Oğlum hiçbir zaman dokunmayı seven ve duygularını açıkça ifade eden türde bir çocuk olmadı.
Henüz küçük bir çocukken bile uzanabildiği yere kadar ellerini uzatır, kendisine yaklaşanları iterdi. Okula başladığında sıkı sıkı sarılmaya başladı ama sarılırken bile çok seçici davranır, çok az kişiye sarılırdı. Ve öpücükleri hiçbir zaman sevmedi.

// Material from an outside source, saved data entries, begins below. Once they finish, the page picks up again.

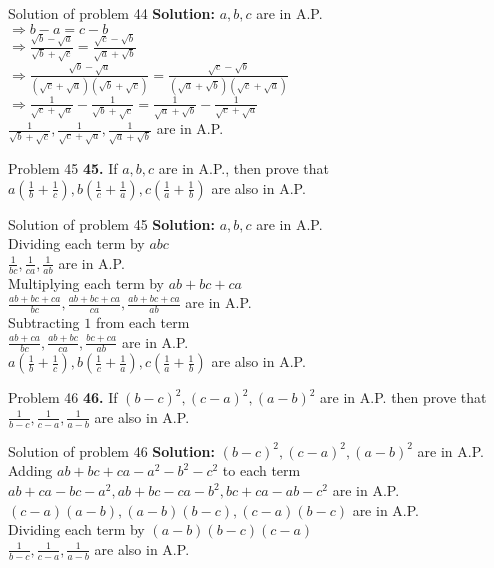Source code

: \documentclass[aspectratio=1610,8pt]{beamer}
\begin{document}
\begin{frame}{Solution of problem 44}
  \textbf{Solution:} $a, b, c$ are in A.P.\\
  $\Rightarrow b - a = c - b$\\
  $\Rightarrow \frac{\sqrt{b} - \sqrt{a}}{\sqrt{b} + \sqrt{c}} = \frac{\sqrt{c}
    - \sqrt{b}}{\sqrt{a} + \sqrt{b}}$\\
  $\Rightarrow \frac{\sqrt{b} - \sqrt{a}}{(\sqrt{c} + \sqrt{a})(\sqrt{b} +
    \sqrt{c})} = \frac{\sqrt{c} - \sqrt{b}}{(\sqrt{a} + \sqrt{b})(\sqrt{c} +
    \sqrt{a})}$\\
  $\Rightarrow \frac{1}{\sqrt{c} + \sqrt{a}} - \frac{1}{\sqrt{b} + \sqrt{c}} =
  \frac{1}{\sqrt{a} + \sqrt{b}} - \frac{1}{\sqrt{c} + \sqrt{a}}$\\
  $\frac{1}{\sqrt{b} + \sqrt{c}}, \frac{1}{\sqrt{c} + \sqrt{a}},
  \frac{1}{\sqrt{a} + \sqrt{b}}$ are in A.P.
\end{frame}
\begin{frame}{Problem 45}
  \textbf{45.} If $a, b, c$ are in A.P., then prove that $a\left(\frac{1}{b} +
  \frac{1}{c}\right), b\left(\frac{1}{c} + \frac{1}{a}\right),
  c\left(\frac{1}{a} + \frac{1}{b}\right)$ are also in A.P.
\end{frame}
\begin{frame}{Solution of problem 45}
  \textbf{Solution:} $a, b, c$ are in A.P.\\
  Dividing each term by $abc$\\
  $\frac{1}{bc}, \frac{1}{ca}, \frac{1}{ab}$ are in A.P.\\
  Multiplying each term by $ab +bc + ca$\\
  $\frac{ab + bc + ca}{bc}, \frac{ab + bc + ca}{ca}, \frac{ab + bc + ca}{ab}$
  are in A.P.\\
  Subtracting $1$ from each term\\
  $\frac{ab + ca}{bc}, \frac{ab + bc}{ca}, \frac{bc + ca}{ab}$ are in A.P.\\
  $a\left(\frac{1}{b} + \frac{1}{c}\right), b\left(\frac{1}{c} +
  \frac{1}{a}\right), c\left(\frac{1}{a} + \frac{1}{b}\right)$ are also in
  A.P.
\end{frame}
\begin{frame}{Problem 46}
  \textbf{46.} If $(b - c)^2, (c - a)^2, (a - b)^2$ are in A.P. then prove that
  $\frac{1}{b - c}, \frac{1}{c - a}, \frac{1}{a - b}$ are also in A.P.
\end{frame}
\begin{frame}{Solution of problem 46}
  \textbf{Solution:} $(b - c)^2, (c - a)^2, (a - b)^2$ are in A.P.\\
  Adding $ab + bc + ca - a^2 - b^2 - c^2$ to each term\\
  $ab + ca - bc - a^2, ab + bc - ca - b^2, bc + ca - ab - c^2$ are in A.P.\\
  $(c - a)(a - b), (a - b)(b - c), (c - a)(b - c)$ are in A.P.\\
  Dividing each term by $(a - b)(b - c)(c - a)$\\
  $\frac{1}{b - c}, \frac{1}{c - a}, \frac{1}{a - b}$ are also in A.P.
\end{frame}
\end{document}
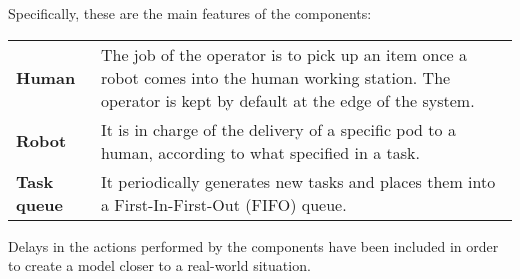 \noindent Specifically, these are the main features of the components:
\vspace{0,5cm}

\begin{tabularx}{\textwidth}{lX}
\textbf{Human} & The job of the operator is to pick up an item once a robot comes into the human working station. The operator is kept by default at the edge of the system.\vspace{0,2cm}\\
\textbf{Robot} & It is in charge of the delivery of a specific pod to a human, according to what specified in a task.\vspace{0,2cm}\\
\textbf{Task queue} & It periodically generates new tasks and places them into a First-In-First-Out (FIFO) queue.\vspace{0,2cm}\\
\end{tabularx}

Delays in the actions performed by the components have been included in order to create a model closer to a real-world situation.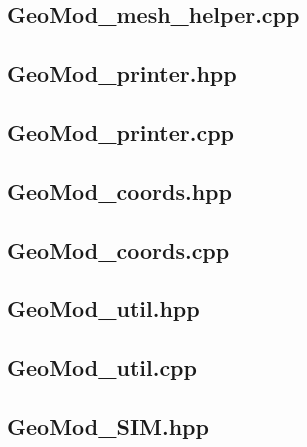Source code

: \documentclass[a4paper, 12pt]{article}
\begin{document}
\subsection{GeoMod\_mesh\_helper.cpp} \label{subsec:mesh_cpp}


\subsection{GeoMod\_printer.hpp} \label{subsec:printer_hpp}

\subsection{GeoMod\_printer.cpp} \label{subsec:printer_cpp}


\subsection{GeoMod\_coords.hpp} \label{subsec:coords_hpp}

\subsection{GeoMod\_coords.cpp} \label{subsec:coords_cpp}


\subsection{GeoMod\_util.hpp} \label{subsec:util_hpp}

\subsection{GeoMod\_util.cpp} \label{subsec:util_cpp}


\subsection{GeoMod\_SIM.hpp} \label{subsec:SIM_hpp}

\end{document}
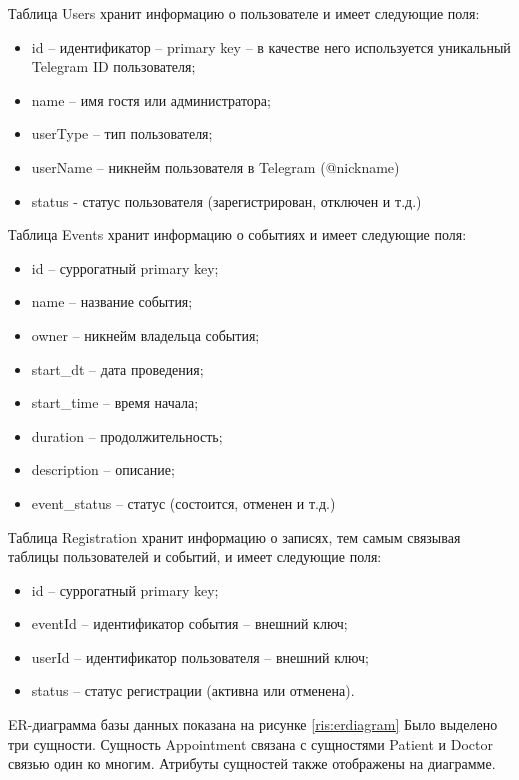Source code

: \documentclass[12pt,a4paper,oneside]{report}
\begin{document}
Таблица Users хранит информацию о пользователе и имеет следующие поля:
\begin{itemize}
    \item id – идентификатор – primary key – в качестве него используется уникальный Telegram ID пользователя; 
    \item name – имя гостя или администратора;
    \item userType – тип пользователя;
    \item userName – никнейм пользователя в Telegram (@nickname)
    \item status - статус пользователя (зарегистрирован, отключен и т.д.)
\end{itemize}
Таблица Events хранит информацию о событиях и имеет следующие поля: 
\begin{itemize}
    \item id – суррогатный primary key;  
    \item name –  название события;
    \item owner – никнейм владельца события;
    \item {start\_dt} – дата проведения;
    \item {start\_time} – время начала;
    \item duration – продолжительность;
    \item description – описание;
    \item {event\_status} – статус (состоится, отменен и т.д.)
\end{itemize}

Таблица Registration хранит информацию о записях, тем самым связывая таблицы пользователей и событий, и имеет следующие поля: 
\begin{itemize}
    \item id – суррогатный primary key;    
    \item eventId – идентификатор события – внешний ключ; 
    \item userId – идентификатор пользователя – внешний ключ;
    \item status – статус регистрации (активна или отменена).
\end{itemize}

ER-диаграмма базы данных показана на рисунке \ref{ris:erdiagram} Было выделено три сущности. Сущность Appointment связана с сущностями Patient и Doctor связью один ко многим. Атрибуты сущностей также отображены на диаграмме.
\end{document}
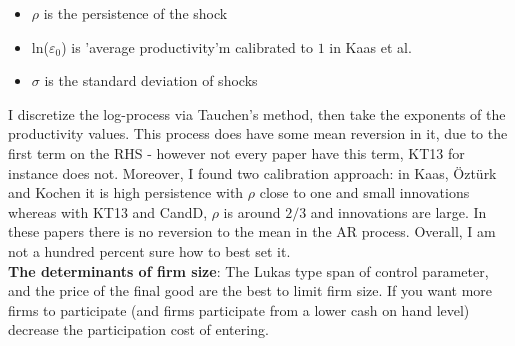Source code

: \documentclass[12pt]{article}
\begin{document}
\begin{itemize}\setlength\itemsep{0em} \small
    \item $\rho$ is the persistence of the shock
    \item ln($\varepsilon_0$) is 'average productivity'm calibrated to $1$ in Kaas et al.
    \item $\sigma$ is the standard deviation of shocks
\end{itemize} \normalsize
I discretize the log-process via Tauchen's method, then take the exponents of the productivity values. This process does have some mean reversion in it, due to the first term on the RHS - however not every paper have this term, KT13 for instance does not. Moreover, I found two calibration approach: in Kaas, Öztürk and Kochen it is high persistence with $\rho$ close to one and small innovations whereas with KT13 and CandD, $\rho$ is around $2/3$ and innovations are large. In these papers there is no reversion to the mean in the AR process. Overall, I am not a hundred percent sure how to best set it.  \vspace{3mm} \\
\textbf{The determinants of firm size}: The Lukas type span of control parameter, and the price of the final good are the best to limit firm size. If you want more firms to participate (and firms participate from a lower cash on hand level) decrease the participation cost of entering.
\end{document}
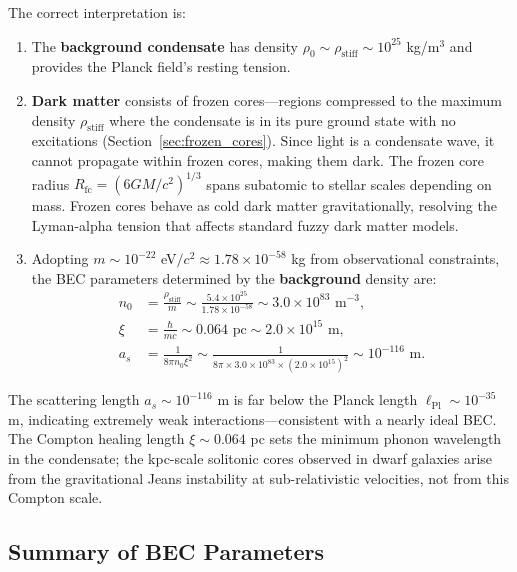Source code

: \documentclass[11pt,a4paper]{article}
\newcommand{\lPl}{\ensuremath{\ell_{\mathrm{Pl}}}}
\newcommand{\rhostiff}{\ensuremath{\rho_{\mathrm{stiff}}}}
\theoremstyle{definition}
\theoremstyle{remark}
\begin{document}
The correct interpretation is:

\begin{enumerate}[leftmargin=*, itemsep=0.2em]
\item The \textbf{background condensate} has density $\rho_0 \sim \rhostiff \sim 10^{25}$ kg/m$^3$ and provides the Planck field's resting tension.

\item \textbf{Dark matter} consists of frozen cores---regions compressed to the maximum density $\rhostiff$ where the condensate is in its pure ground state with no excitations (Section~\ref{sec:frozen_cores}). Since light is a condensate wave, it cannot propagate within frozen cores, making them dark. The frozen core radius $R_{\mathrm{fc}} = (6GM/c^2)^{1/3}$ spans subatomic to stellar scales depending on mass. Frozen cores behave as cold dark matter gravitationally, resolving the Lyman-alpha tension that affects standard fuzzy dark matter models.

\item Adopting $m \sim 10^{-22}$ eV$/c^2 \approx 1.78 \times 10^{-58}$ kg from observational constraints, the BEC parameters determined by the \textbf{background} density are:
\begin{align}
n_0 &= \frac{\rhostiff}{m} \sim \frac{5.4 \times 10^{25}}{1.78 \times 10^{-58}} \sim 3.0 \times 10^{83} \text{ m}^{-3}, \\
\xi &= \frac{\hbar}{mc} \sim 0.064 \text{ pc} \sim 2.0 \times 10^{15} \text{ m}, \\
a_s &= \frac{1}{8\pi n_0 \xi^2} \sim \frac{1}{8\pi \times 3.0 \times 10^{83} \times (2.0 \times 10^{15})^2} \sim 10^{-116} \text{ m}.
\end{align}
\end{enumerate}

The scattering length $a_s \sim 10^{-116}$ m is far below the Planck length $\lPl \sim 10^{-35}$ m, indicating extremely weak interactions---consistent with a nearly ideal BEC. The Compton healing length $\xi \sim 0.064$ pc sets the minimum phonon wavelength in the condensate; the kpc-scale solitonic cores observed in dwarf galaxies arise from the gravitational Jeans instability at sub-relativistic velocities, not from this Compton scale.

\subsection{Summary of BEC Parameters}
\label{sec:bec_params_summary}
\end{document}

Bu, sizi sevmiyor anlamına gelmez. Ona zaman verirseniz, sizi ne çok sevdiğini görürsünüz. Eğer ona alan verirseniz, sizi uzun ve tatlı sohbetlerle ve gerçekten nefesinizi kesecek kadar güçlü sarılmalarla ödüllendirecektir. Ama öpücüklerle değil. Öpücük asla olmaz.
Kendi aramızda inek öpücükleriyle (yanaktan yalayanlar) ilgili bir espri var. Eğer oyun modundaysa ona espriyle karışık bir öpücük veriyorum ama biliyorum ki genelde bu ruh halinde olmuyor. Kendi annesinin öpücükleri için bile. Ve ben de buna saygı duymaya çalışıyorum.
Başkalarının bazen anlamakta zorlandığı bir durum bu. Özellikle çok daha küçükken ve henüz “ölümcül” bakışını atmayı bilmiyorken çok zorlanırdı.
“Hadi gel bana bir öpücük ver!”
“Beni sevmiyor musun?”
“Küçük bir öpücük sadece!”
Biliyorum, bunlar sevgi dolu talepler. Biliyorum, kimsenin saygısız olmak ya da karşısındakini rahatsız etmek gibi bir niyeti yok. Biliyorum, içimize işlemiş, kuşaklardır süregelen fikirler ve beklentiler var. Ama bu, çocuğumun kendini baskı altında ve rahatsız ve kötü hissetmesine sebep oluyor.
Ona her zaman rahatlıkla “Hayır teşekkürler, ben öpülmeyi sevmiyorum” demesini söyledim ya da eğer o söyleyemiyorsa, bunu onun yerine ben söyledim.
Artık biraz daha büyüdüğü için karşısındaki insana daha rahat olduğu bir sevgi gösterme biçimini sunmasını öneriyorum. El sıkışmak, sarılmak ya da beşlik çakmak ve büyük bir gülümseme gibi… Nazik bir tavırla durumu açıklamaya ve hayatımıza devam etmeye çalışıyoruz. Bu bazen yeterli oluyor. Ama bazen insanlar ısrar etmeye devam ediyor. İnatla.
Onu sevdiklerini biliyorum. Ama bu iyi bir şey değil.
Bir çocuk açık bir şekilde karşısındakinin kendisine dokunmasını, sarılmasını ya da öpmesini istemediğini belirtiyorsa, yetişkinlerden buna saygı duymalarını bekliyorum.
Çocuklarımın “hayır demenin hayır olduğunu” bilmelerini istiyorum. Hayır dediklerinde başkalarının buna saygı göstereceğini bilmelerini istiyorum. Ayrıca başkaları hayır dediğinde, çocuklarımın da buna saygı göstermeyi öğrenmelerini istiyorum. İstemeseler bile saygı göstermeliler. Özellikle bunu anlayan erkekler yetiştirmek istiyorum.
Çocuklarımın iç seslerinin dinlemelerinin iyi bir şey olduğunu bilmelerini ve kendilerini açıkça ifade etmelerinde ve bazı şeylerden rahatsız olduklarında bunu söylemelerinde hiçbir sorun olmadığını bilmelerini istiyorum. Eğer kendilerinden istenen bir şey konusunda rahatsızlık hissediyorlarsa, bu isteğe asla itaat etmek zorunda olmadıklarını bilmelerini istiyorum.
Çocuklarımın kendi bedenleri üzerinde kontrol sahibi olduklarını bilmelerini istiyorum. Ve bedenlerine kimin dokunabileceğini ve dokunamayacağını söyleyen kişinin kendileri olduğunu bilmelerini.
Ancak bazı yetişkinler, en iyi niyetli olanlar bile, tam tersi bir mesaj veriyorlar (amaçları kesinlikle bu olmasa bile).
Bu yüzden lütfen, bir çocuk “öpücük istemiyorum” ya da “bugün sarılmak istemiyorum” dediğinde ya da sadece başını başka yöne çevirdiğinde, bunu sakın kişisel almayın! Bu sizi sevmediklerinden değil, kendi kişisel alan hakkına sahip olduklarından böyle. Ve ister 2, 6, 26 ya da 62 yaşında olun, hayır demek hayır demektir!